** The problem **
All of the data that follows needs to be printed again, exactly as it reads.

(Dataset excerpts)
=== Begin Enclosure ===
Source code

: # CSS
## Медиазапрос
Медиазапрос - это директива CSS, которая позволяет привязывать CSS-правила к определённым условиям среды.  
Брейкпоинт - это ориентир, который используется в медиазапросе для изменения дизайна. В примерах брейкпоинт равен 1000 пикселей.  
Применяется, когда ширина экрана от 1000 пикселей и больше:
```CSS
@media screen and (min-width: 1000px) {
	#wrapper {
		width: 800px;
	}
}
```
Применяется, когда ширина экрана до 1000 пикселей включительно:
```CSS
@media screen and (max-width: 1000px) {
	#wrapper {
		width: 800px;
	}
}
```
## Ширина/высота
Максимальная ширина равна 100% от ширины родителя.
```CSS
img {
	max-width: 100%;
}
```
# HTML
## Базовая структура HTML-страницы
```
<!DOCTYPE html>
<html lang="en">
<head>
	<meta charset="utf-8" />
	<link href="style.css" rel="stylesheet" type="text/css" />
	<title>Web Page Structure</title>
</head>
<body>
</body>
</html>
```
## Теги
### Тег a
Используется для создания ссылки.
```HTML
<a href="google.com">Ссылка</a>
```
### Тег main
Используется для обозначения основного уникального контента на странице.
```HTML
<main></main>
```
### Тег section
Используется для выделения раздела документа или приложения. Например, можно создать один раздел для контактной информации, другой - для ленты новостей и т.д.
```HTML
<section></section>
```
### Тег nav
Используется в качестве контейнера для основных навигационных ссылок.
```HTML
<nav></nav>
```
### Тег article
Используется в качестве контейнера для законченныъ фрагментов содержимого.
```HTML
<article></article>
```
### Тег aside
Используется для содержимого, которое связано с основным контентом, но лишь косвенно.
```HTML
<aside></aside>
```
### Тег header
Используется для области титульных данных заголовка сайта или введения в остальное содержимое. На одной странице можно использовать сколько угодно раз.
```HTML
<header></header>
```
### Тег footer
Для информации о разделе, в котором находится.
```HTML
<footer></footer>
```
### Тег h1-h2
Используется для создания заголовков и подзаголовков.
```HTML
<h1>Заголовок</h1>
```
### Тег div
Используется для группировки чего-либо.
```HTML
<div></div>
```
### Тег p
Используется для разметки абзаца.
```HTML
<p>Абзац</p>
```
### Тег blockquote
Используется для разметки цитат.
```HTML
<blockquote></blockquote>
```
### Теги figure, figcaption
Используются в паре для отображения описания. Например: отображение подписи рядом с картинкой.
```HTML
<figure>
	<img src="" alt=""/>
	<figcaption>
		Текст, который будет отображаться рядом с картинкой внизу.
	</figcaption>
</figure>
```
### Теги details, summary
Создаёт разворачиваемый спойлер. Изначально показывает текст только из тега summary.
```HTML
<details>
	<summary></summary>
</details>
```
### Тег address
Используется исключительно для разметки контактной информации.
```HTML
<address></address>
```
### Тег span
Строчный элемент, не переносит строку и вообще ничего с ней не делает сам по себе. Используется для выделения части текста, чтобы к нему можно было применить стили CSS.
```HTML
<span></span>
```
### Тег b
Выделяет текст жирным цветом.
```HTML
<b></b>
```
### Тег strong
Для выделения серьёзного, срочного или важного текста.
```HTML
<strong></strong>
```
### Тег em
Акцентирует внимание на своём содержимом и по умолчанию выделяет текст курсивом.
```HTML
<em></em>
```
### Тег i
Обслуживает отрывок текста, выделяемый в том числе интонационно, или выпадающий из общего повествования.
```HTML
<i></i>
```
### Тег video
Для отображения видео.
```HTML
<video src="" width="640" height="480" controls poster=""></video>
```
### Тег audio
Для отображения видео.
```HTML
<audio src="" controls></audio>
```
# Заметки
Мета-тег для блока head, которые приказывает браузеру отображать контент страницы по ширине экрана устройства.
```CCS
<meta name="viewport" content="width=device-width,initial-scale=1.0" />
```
=== End Enclosure ===
** Exercise response **
Source code

: # CSS
## Медиазапрос
Медиазапрос - это директива CSS, которая позволяет привязывать CSS-правила к определённым условиям среды.  
Брейкпоинт - это ориентир, который используется в медиазапросе для изменения дизайна. В примерах брейкпоинт равен 1000 пикселей.  
Применяется, когда ширина экрана от 1000 пикселей и больше:
```CSS
@media screen and (min-width: 1000px) {
	#wrapper {
		width: 800px;
	}
}
```
Применяется, когда ширина экрана до 1000 пикселей включительно:
```CSS
@media screen and (max-width: 1000px) {
	#wrapper {
		width: 800px;
	}
}
```
## Ширина/высота
Максимальная ширина равна 100% от ширины родителя.
```CSS
img {
	max-width: 100%;
}
```
# HTML
## Базовая структура HTML-страницы
```
<!DOCTYPE html>
<html lang="en">
<head>
	<meta charset="utf-8" />
	<link href="style.css" rel="stylesheet" type="text/css" />
	<title>Web Page Structure</title>
</head>
<body>
</body>
</html>
```
## Теги
### Тег a
Используется для создания ссылки.
```HTML
<a href="google.com">Ссылка</a>
```
### Тег main
Используется для обозначения основного уникального контента на странице.
```HTML
<main></main>
```
### Тег section
Используется для выделения раздела документа или приложения. Например, можно создать один раздел для контактной информации, другой - для ленты новостей и т.д.
```HTML
<section></section>
```
### Тег nav
Используется в качестве контейнера для основных навигационных ссылок.
```HTML
<nav></nav>
```
### Тег article
Используется в качестве контейнера для законченныъ фрагментов содержимого.
```HTML
<article></article>
```
### Тег aside
Используется для содержимого, которое связано с основным контентом, но лишь косвенно.
```HTML
<aside></aside>
```
### Тег header
Используется для области титульных данных заголовка сайта или введения в остальное содержимое. На одной странице можно использовать сколько угодно раз.
```HTML
<header></header>
```
### Тег footer
Для информации о разделе, в котором находится.
```HTML
<footer></footer>
```
### Тег h1-h2
Используется для создания заголовков и подзаголовков.
```HTML
<h1>Заголовок</h1>
```
### Тег div
Используется для группировки чего-либо.
```HTML
<div></div>
```
### Тег p
Используется для разметки абзаца.
```HTML
<p>Абзац</p>
```
### Тег blockquote
Используется для разметки цитат.
```HTML
<blockquote></blockquote>
```
### Теги figure, figcaption
Используются в паре для отображения описания. Например: отображение подписи рядом с картинкой.
```HTML
<figure>
	<img src="" alt=""/>
	<figcaption>
		Текст, который будет отображаться рядом с картинкой внизу.
	</figcaption>
</figure>
```
### Теги details, summary
Создаёт разворачиваемый спойлер. Изначально показывает текст только из тега summary.
```HTML
<details>
	<summary></summary>
</details>
```
### Тег address
Используется исключительно для разметки контактной информации.
```HTML
<address></address>
```
### Тег span
Строчный элемент, не переносит строку и вообще ничего с ней не делает сам по себе. Используется для выделения части текста, чтобы к нему можно было применить стили CSS.
```HTML
<span></span>
```
### Тег b
Выделяет текст жирным цветом.
```HTML
<b></b>
```
### Тег strong
Для выделения серьёзного, срочного или важного текста.
```HTML
<strong></strong>
```
### Тег em
Акцентирует внимание на своём содержимом и по умолчанию выделяет текст курсивом.
```HTML
<em></em>
```
### Тег i
Обслуживает отрывок текста, выделяемый в том числе интонационно, или выпадающий из общего повествования.
```HTML
<i></i>
```
### Тег video
Для отображения видео.
```HTML
<video src="" width="640" height="480" controls poster=""></video>
```
### Тег audio
Для отображения видео.
```HTML
<audio src="" controls></audio>
```
# Заметки
Мета-тег для блока head, которые приказывает браузеру отображать контент страницы по ширине экрана устройства.
```CCS
<meta name="viewport" content="width=device-width,initial-scale=1.0" />
```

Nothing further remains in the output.